# [Records for this task]
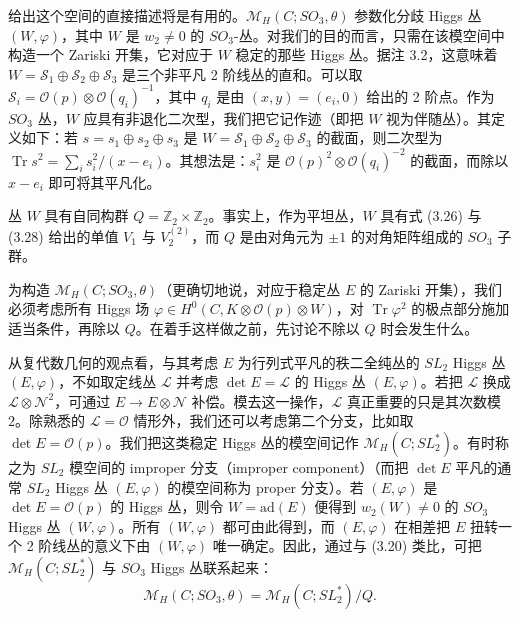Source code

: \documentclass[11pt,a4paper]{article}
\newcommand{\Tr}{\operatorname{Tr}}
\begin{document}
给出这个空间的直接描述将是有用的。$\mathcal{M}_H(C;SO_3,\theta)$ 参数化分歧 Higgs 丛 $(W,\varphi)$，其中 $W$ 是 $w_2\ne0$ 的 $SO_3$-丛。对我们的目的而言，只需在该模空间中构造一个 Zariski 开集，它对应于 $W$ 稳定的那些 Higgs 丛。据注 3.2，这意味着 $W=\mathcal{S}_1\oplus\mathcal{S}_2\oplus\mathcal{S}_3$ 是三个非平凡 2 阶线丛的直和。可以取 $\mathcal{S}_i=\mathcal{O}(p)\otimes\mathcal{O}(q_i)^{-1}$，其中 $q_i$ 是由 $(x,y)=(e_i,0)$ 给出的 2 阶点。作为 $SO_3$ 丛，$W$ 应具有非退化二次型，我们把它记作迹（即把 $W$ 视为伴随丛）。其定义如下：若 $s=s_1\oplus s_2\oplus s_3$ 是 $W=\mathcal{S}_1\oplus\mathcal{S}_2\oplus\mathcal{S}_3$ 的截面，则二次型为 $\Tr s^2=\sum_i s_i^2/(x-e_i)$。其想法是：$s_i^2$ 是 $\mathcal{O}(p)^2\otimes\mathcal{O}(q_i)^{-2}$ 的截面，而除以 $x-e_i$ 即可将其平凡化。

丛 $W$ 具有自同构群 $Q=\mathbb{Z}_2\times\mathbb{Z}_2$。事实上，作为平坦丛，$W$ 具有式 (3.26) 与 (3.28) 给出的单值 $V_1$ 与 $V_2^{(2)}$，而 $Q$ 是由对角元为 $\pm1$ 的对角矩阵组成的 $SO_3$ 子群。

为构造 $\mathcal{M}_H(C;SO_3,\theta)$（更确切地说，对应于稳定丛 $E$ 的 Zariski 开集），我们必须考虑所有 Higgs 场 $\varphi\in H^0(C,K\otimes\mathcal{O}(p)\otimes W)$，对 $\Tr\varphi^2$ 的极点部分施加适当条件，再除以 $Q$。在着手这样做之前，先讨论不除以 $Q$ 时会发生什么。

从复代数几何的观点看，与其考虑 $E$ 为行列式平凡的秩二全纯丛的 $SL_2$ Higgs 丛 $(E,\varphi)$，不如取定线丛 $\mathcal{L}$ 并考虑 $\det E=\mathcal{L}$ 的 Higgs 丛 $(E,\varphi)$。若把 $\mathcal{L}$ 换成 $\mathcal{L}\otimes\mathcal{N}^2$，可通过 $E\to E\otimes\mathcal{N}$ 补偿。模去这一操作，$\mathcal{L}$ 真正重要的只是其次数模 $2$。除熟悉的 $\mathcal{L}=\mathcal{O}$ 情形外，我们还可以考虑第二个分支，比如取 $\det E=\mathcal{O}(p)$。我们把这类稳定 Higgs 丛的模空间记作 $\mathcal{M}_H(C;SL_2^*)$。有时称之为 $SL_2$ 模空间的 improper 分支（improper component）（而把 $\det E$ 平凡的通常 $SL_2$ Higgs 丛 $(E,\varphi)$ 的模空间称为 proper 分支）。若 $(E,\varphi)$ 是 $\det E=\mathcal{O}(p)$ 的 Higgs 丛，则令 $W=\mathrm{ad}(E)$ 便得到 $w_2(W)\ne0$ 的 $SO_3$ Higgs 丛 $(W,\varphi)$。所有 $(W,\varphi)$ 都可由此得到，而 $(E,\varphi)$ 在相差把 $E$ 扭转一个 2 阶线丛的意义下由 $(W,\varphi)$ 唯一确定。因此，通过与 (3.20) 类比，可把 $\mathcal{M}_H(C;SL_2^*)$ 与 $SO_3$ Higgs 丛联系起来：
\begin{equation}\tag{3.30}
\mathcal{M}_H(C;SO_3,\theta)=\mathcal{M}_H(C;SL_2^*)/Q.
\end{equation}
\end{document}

# [Task requirements]
Show every line above in which the word "equation" occurs.

# [Written solution]
\begin{equation}\tag{3.30}
\end{equation}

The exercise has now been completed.